Updated with this from Christopher Seitz. This is fascinating. He’s appointed himself head of the Camp Allen bishops and begun dictating their course of action to them. It will be interesting to see how many follow his lead.

Read it here.

I am not sure Radner has taken into account that the Primates have not expressed their support for the course of action that he advocates in their name. I have pointed out two items downstream.

The piece, for all its scholarly prolixity, feels rooted in personal grievance. It also feels badly timed. Radner is coming off a difficult performance before the House of Bishops during which he alienated some existing supporters and gathered no new ones. There has probably never been a time when the house’s theological minority was less likely to follow him and his five colleagues from the Anglican Communion Institute. (Keep in mind that one of those colleagues just joined the Church of Nigeria, not exactly a booster shot for the Institute’s credibility.)

Remember just a week or so ago that Radner objected strenuously when I mentioned that he was a board member of the Institute on Religion and Democracy, which is devoted to undermining the mainline Protestant churches in the U. S.. Guilt by association he said. Highlighting divisions when we should be striving for unity. Now here he is, these few days later, leading a movement to provoke confrontation with the leadership of the Episcopal Church.

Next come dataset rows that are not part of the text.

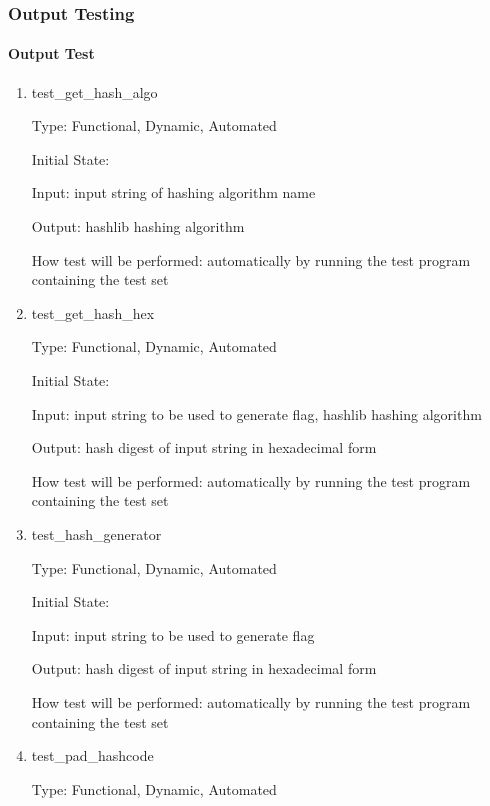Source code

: \documentclass[12pt, titlepage]{article}
\begin{document}
\subsubsection{Output Testing}
		
\paragraph{Output Test}

\begin{enumerate}

\item{test\_get\_hash\_algo\\}

Type: Functional, Dynamic, Automated

Initial State:

Input: input string of hashing algorithm name

Output: hashlib hashing algorithm

How test will be performed: automatically by running the test program
containing the test set

\item{test\_get\_hash\_hex\\}

Type: Functional, Dynamic, Automated

Initial State:

Input: input string to be used to generate flag, hashlib hashing algorithm

Output: hash digest of input string in hexadecimal form

How test will be performed: automatically by running the test program
containing the test set

\item{test\_hash\_generator\\}

Type: Functional, Dynamic, Automated

Initial State:

Input: input string to be used to generate flag

Output: hash digest of input string in hexadecimal form

How test will be performed: automatically by running the test program
containing the test set

\item{test\_pad\_hashcode\\}

Type: Functional, Dynamic, Automated


\end{enumerate}
\end{document}
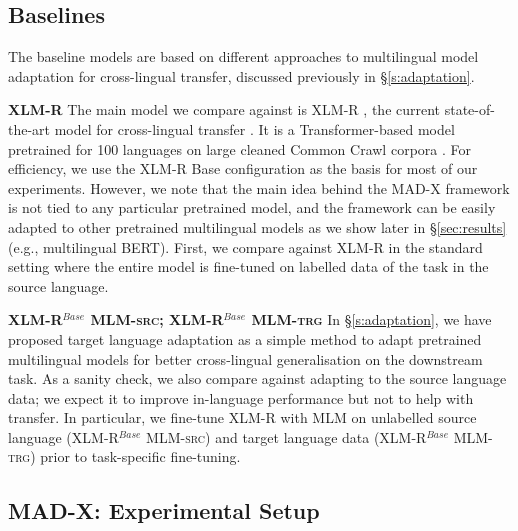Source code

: \documentclass[11pt,a4paper]{article}
\newcommand{\model}[1]{\textsc{MAD-X}}
\newcommand{\xlmr}[1]{\textsc{XLM-R}}
\newcommand{\mlmsrc}[1]{\textsc{XLM-R$^{Base}$ MLM-src}}
\newcommand{\mlmtrg}[1]{\textsc{XLM-R$^{Base}$ MLM-trg}}
\begin{document}
\subsection{Baselines}
The baseline models are based on different approaches to multilingual model adaptation for cross-lingual transfer, discussed previously in \S\ref{s:adaptation}.

\vspace{1.8mm}
\noindent \textbf{\xlmr{}}\hspace{0.3mm}
The main model we compare against is XLM-R \cite{Conneau2020xlm-r}, the current state-of-the-art model for cross-lingual transfer \cite{Hu2020xtreme}. It is a Transformer-based model pretrained for 100 languages on large cleaned Common Crawl corpora \cite{Wenzek:2019arxiv}. For efficiency, we use the XLM-R Base configuration as the basis for most of our experiments. However, we note that the main idea behind the \model{} framework is not tied to any particular pretrained model, and the framework can be easily adapted to other pretrained multilingual models as we show later in \S\ref{sec:results} (e.g., multilingual BERT).
First, we compare against XLM-R in the standard setting where the entire model is fine-tuned on labelled data of the task in the source language. 



\vspace{1.8mm}
\noindent \textbf{\mlmsrc{}; \mlmtrg{}}\hspace{0.3mm} 
In \S\ref{s:adaptation}, we have proposed target language adaptation as a simple method to adapt pretrained multilingual models for better cross-lingual generalisation on the downstream task. As a sanity check, we also compare against adapting to the source language data; we expect it to improve in-language performance but not to help with transfer. In particular, we fine-tune XLM-R with MLM on unlabelled source language (\mlmsrc{}) and target language data (\mlmtrg{}) prior to task-specific fine-tuning. 

 

\subsection{ \model{}: Experimental Setup}
\end{document}
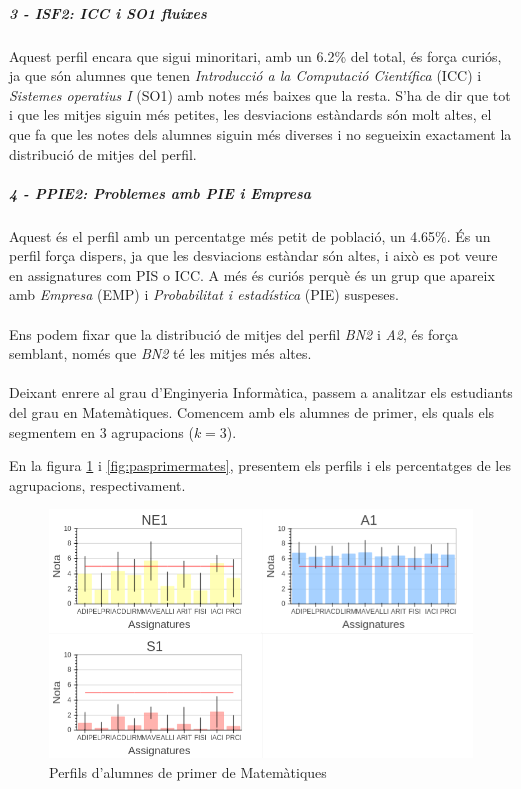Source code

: \documentclass[12pt,a4paper,catalan]{article}
\begin{document}
\subparagraph{3 - ISF2: ICC i SO1 fluixes}
Aquest perfil encara que sigui minoritari, amb un 6.2\% del total, és força curiós, ja que són alumnes que tenen \textit{Introducció a la Computació Científica} (ICC) i \textit{Sistemes operatius I} (SO1) amb notes més baixes que la resta. S'ha de dir que tot i que les mitjes siguin més petites, les desviacions estàndards són molt altes, el que fa que les notes dels alumnes siguin més diverses i no segueixin exactament la distribució de mitjes del perfil.

\subparagraph{4 - PPIE2: Problemes amb PIE i Empresa}
Aquest és el perfil amb un percentatge més petit de població, un 4.65\%. És un perfil força dispers, ja que les desviacions estàndar són altes, i això es pot veure en assignatures com PIS o ICC. A més és curiós perquè és un grup que apareix amb \textit{Empresa} (EMP) i \textit{Probabilitat i estadística} (PIE) suspeses.
\\
\\
Ens podem fixar que la distribució de mitjes del perfil \textit{BN2} i \textit{A2}, és força semblant, només que \textit{BN2} té les mitjes més altes.
\\
\\
Deixant enrere al grau d'Enginyeria Informàtica, passem a analitzar els estudiants del grau en Matemàtiques. Comencem amb els alumnes de primer, els quals els segmentem en 3 agrupacions ($k=3$).

\newpage

En la figura \ref{fig:perfilsprimermates} i \ref{fig:pasprimermates}, presentem els perfils i els percentatges de les agrupacions, respectivament.

\begin{figure}[h]
\centering
\includegraphics[width=.9\linewidth]{img/perfils_primer_mates.png}
\caption{Perfils d'alumnes de primer de Matemàtiques}
\label{fig:perfilsprimermates}
\end{figure}
\end{document}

Something to keep an eye on: will N. T. Wright and Fulcrum insert themselves into this situation to shore up the ACI? Fulcrum is a close ally of the ACI. Indeed, Andrew Goddard is a member of both organizations, and Wright has certainly displayed a willingness to issue toothless ultimatums to the Episcopal Church (and to do so in a way that benefits his opponents and dismays his friends.)

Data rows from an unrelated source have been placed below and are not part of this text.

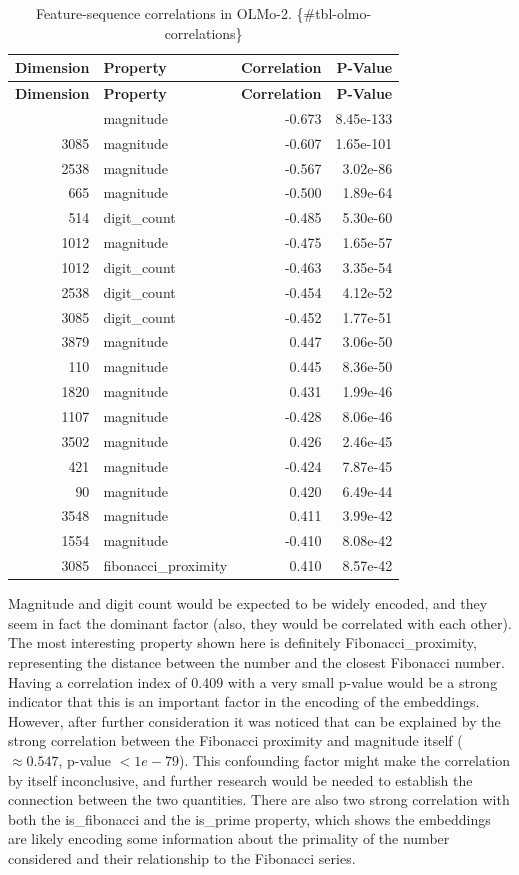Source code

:\documentclass[
  a4paper, twoside, 10pt, titlepage]{book}
\begin{document}
\begin{longtable}[]{@{}rlrr@{}}
\caption{Feature-sequence correlations in OLMo-2.
\{\#tbl-olmo-correlations\}}\tabularnewline
\toprule\noalign{}
\textbf{Dimension} & \textbf{Property} & \textbf{Correlation} &
\textbf{P-Value} \\
\midrule\noalign{}
\endfirsthead
\toprule\noalign{}
\textbf{Dimension} & \textbf{Property} & \textbf{Correlation} &
\textbf{P-Value} \\
\midrule\noalign{}
\endhead
\bottomrule\noalign{}
\endlastfoot
514 & magnitude & -0.673 & 8.45e-133 \\
3085 & magnitude & -0.607 & 1.65e-101 \\
2538 & magnitude & -0.567 & 3.02e-86 \\
665 & magnitude & -0.500 & 1.89e-64 \\
514 & digit\_count & -0.485 & 5.30e-60 \\
1012 & magnitude & -0.475 & 1.65e-57 \\
1012 & digit\_count & -0.463 & 3.35e-54 \\
2538 & digit\_count & -0.454 & 4.12e-52 \\
3085 & digit\_count & -0.452 & 1.77e-51 \\
3879 & magnitude & 0.447 & 3.06e-50 \\
110 & magnitude & 0.445 & 8.36e-50 \\
1820 & magnitude & 0.431 & 1.99e-46 \\
1107 & magnitude & -0.428 & 8.06e-46 \\
3502 & magnitude & 0.426 & 2.46e-45 \\
421 & magnitude & -0.424 & 7.87e-45 \\
90 & magnitude & 0.420 & 6.49e-44 \\
3548 & magnitude & 0.411 & 3.99e-42 \\
1554 & magnitude & -0.410 & 8.08e-42 \\
3085 & fibonacci\_proximity & 0.410 & 8.57e-42 \\
\end{longtable}

Magnitude and digit count would be expected to be widely encoded, and
they seem in fact the dominant factor (also, they would be correlated
with each other). The most interesting property shown here is definitely
Fibonacci\_proximity, representing the distance between the number and
the closest Fibonacci number. Having a correlation index of 0.409 with a
very small p-value would be a strong indicator that this is an important
factor in the encoding of the embeddings. However, after further
consideration it was noticed that can be explained by the strong
correlation between the Fibonacci proximity and magnitude itself
(\(\approx 0.547\), p-value \(< 1e-79\)). This confounding factor might
make the correlation by itself inconclusive, and further research would
be needed to establish the connection between the two quantities. There
are also two strong correlation with both the is\_fibonacci and the
is\_prime property, which shows the embeddings are likely encoding some
information about the primality of the number considered and their
relationship to the Fibonacci series.
\end{document}
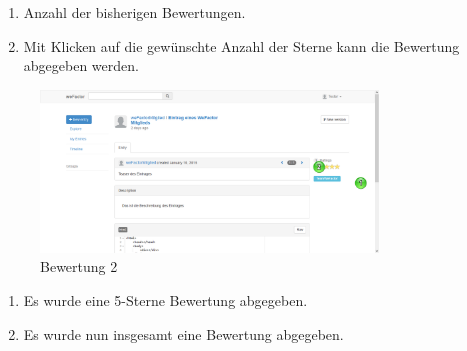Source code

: \begin{enumerate}
\item Anzahl der bisherigen Bewertungen.
\item Mit Klicken auf die gewünschte Anzahl der Sterne kann die Bewertung abgegeben werden.
\end{enumerate}


\begin{figure}[H]
    \centering
    \includegraphics[width=0.8\textwidth]{Bilder/42.png}
    \caption{Bewertung 2}
    \label{fig:bewertung2}
\end{figure}


\begin{enumerate}
\item Es wurde eine 5-Sterne Bewertung abgegeben.
\item Es wurde nun insgesamt eine Bewertung abgegeben.
\end{enumerate}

It may be, however, that in advocating internal revolt in the Episcopal Church, Radner will alienate those in Britain who favor squeezing us out more gradually. And it may be that leaders of the Communion will understand that Radner, through is affiliation with the IRD and his sudden turn toward confronttion, has damaged the political fortunes of the Covenant more than any of the document’s opponents ever could have.